What exactly is this R'G'B' that Vegas use

farss wrote on 2/18/2008, 8:41 PM
Pardon the technical question but this R'G'B' thing gets used all over the place in regard to Vegas but there's more than one variant of "RGB" e.g. sRGB and Adobe98. I understand (well I think I do) the difference between sRGB and Adobe98 but the statement I'm reading here and elsewhere is that RGB is a smaller colorspace than Rec 709's Y'CbCr and yet Adobe98 is a significantly larger colorspace than anything video can normally display.

Bob.

Comments

GlennChan wrote on 2/18/2008, 9:01 PM
Ok so there are actually variations on R'G'B'. In practice (for video work at least), it's ok to pretend that these differences do not exist. I would actually advocate ignoring these differences.

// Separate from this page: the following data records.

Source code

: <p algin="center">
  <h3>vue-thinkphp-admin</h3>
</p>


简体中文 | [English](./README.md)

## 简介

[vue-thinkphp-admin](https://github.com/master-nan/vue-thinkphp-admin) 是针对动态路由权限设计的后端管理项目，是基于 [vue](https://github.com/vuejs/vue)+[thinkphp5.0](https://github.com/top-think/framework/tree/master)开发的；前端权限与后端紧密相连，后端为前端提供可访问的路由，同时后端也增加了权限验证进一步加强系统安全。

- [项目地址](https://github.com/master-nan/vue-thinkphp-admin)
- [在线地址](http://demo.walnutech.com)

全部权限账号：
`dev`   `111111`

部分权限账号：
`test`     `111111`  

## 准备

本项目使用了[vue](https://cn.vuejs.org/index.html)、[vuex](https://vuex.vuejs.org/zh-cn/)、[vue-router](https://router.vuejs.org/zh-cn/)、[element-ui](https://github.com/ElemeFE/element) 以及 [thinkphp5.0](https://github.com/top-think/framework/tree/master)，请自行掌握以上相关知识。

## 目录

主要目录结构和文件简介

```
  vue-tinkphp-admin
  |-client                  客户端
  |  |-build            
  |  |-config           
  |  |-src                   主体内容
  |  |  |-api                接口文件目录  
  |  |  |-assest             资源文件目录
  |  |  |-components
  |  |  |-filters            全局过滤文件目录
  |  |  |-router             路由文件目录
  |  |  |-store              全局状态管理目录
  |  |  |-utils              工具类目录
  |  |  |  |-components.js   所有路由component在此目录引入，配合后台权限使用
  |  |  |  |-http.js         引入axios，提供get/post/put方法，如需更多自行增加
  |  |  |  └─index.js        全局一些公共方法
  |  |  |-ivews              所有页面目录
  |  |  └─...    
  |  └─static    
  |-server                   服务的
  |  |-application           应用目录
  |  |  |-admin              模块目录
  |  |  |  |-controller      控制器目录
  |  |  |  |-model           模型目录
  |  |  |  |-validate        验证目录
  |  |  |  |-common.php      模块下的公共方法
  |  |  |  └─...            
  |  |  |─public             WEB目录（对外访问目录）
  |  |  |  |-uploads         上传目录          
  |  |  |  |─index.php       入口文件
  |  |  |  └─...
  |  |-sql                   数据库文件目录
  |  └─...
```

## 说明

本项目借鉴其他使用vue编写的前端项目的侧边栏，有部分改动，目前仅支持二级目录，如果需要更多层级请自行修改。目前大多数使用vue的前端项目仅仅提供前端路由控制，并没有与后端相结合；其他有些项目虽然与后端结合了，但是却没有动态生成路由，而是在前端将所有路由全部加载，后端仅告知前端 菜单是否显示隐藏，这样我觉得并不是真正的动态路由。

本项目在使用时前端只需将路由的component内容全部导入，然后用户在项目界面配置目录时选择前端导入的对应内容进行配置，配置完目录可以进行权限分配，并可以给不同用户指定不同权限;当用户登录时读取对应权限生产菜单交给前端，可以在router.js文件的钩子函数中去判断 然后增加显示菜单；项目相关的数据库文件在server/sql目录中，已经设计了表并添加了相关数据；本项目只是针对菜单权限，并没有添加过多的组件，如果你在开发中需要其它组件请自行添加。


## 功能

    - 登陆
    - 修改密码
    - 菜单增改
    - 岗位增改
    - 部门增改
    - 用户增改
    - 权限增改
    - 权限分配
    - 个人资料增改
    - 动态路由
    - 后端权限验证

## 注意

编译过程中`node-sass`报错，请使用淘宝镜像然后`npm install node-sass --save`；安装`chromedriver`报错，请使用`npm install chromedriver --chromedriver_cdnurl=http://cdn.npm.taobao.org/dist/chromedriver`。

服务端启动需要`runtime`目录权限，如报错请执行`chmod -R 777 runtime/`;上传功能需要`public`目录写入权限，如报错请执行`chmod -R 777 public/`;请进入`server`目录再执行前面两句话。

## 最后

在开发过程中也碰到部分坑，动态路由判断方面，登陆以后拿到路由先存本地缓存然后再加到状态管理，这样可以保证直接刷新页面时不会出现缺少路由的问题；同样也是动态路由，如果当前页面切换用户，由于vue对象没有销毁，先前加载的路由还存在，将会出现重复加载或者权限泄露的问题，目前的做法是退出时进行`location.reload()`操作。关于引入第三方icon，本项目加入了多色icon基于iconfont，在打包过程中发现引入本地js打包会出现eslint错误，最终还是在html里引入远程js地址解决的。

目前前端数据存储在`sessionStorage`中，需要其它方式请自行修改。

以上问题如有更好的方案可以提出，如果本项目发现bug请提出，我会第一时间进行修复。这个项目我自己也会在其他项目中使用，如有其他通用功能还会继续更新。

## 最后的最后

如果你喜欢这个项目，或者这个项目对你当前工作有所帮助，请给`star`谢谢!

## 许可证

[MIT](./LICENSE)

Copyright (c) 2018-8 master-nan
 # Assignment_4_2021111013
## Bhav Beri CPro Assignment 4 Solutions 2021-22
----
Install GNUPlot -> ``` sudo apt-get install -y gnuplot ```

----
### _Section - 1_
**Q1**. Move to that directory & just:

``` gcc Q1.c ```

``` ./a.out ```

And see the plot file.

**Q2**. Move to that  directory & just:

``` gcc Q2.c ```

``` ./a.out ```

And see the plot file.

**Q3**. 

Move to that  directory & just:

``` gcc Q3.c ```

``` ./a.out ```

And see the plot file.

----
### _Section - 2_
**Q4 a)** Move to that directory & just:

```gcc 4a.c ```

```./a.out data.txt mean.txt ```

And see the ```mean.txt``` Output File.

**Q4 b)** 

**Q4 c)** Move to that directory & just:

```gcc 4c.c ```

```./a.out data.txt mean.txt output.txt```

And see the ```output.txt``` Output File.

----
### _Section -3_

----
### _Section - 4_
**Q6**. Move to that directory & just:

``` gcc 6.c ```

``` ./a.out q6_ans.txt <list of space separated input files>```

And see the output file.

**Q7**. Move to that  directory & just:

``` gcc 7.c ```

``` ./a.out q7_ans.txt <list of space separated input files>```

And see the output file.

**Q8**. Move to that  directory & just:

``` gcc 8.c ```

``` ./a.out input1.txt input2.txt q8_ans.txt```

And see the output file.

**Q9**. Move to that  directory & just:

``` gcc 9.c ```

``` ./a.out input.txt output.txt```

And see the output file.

Some of the differences are:

Primaries (specified in chromaticity co-ordinates):
The exact shade of red, green, and blue. i.e. what exactly do they mean by red. They specify that in chromaticity co-ordinates (an objective way of specifying the exact shade).

sRGB and Rec. 709 are the same; the original NTSC primaries and Adobe RGB are the same
Other sets of primaries are the EBU ones, SMPTE C, and P3 (dcinema).

Transfer function
sRGB, Rec.709, and Rec. 601 all have different transfer functions

RGB is a smaller colorspace than Rec 709's Y'CbCr
Yes. See page 5 of this article:
http://www.poynton.com/PDFs/Merging_RGB_and_422.pdf

It's R'G'B' color space plotted against Y'CbCr. The Y'CbCr cube is bigger.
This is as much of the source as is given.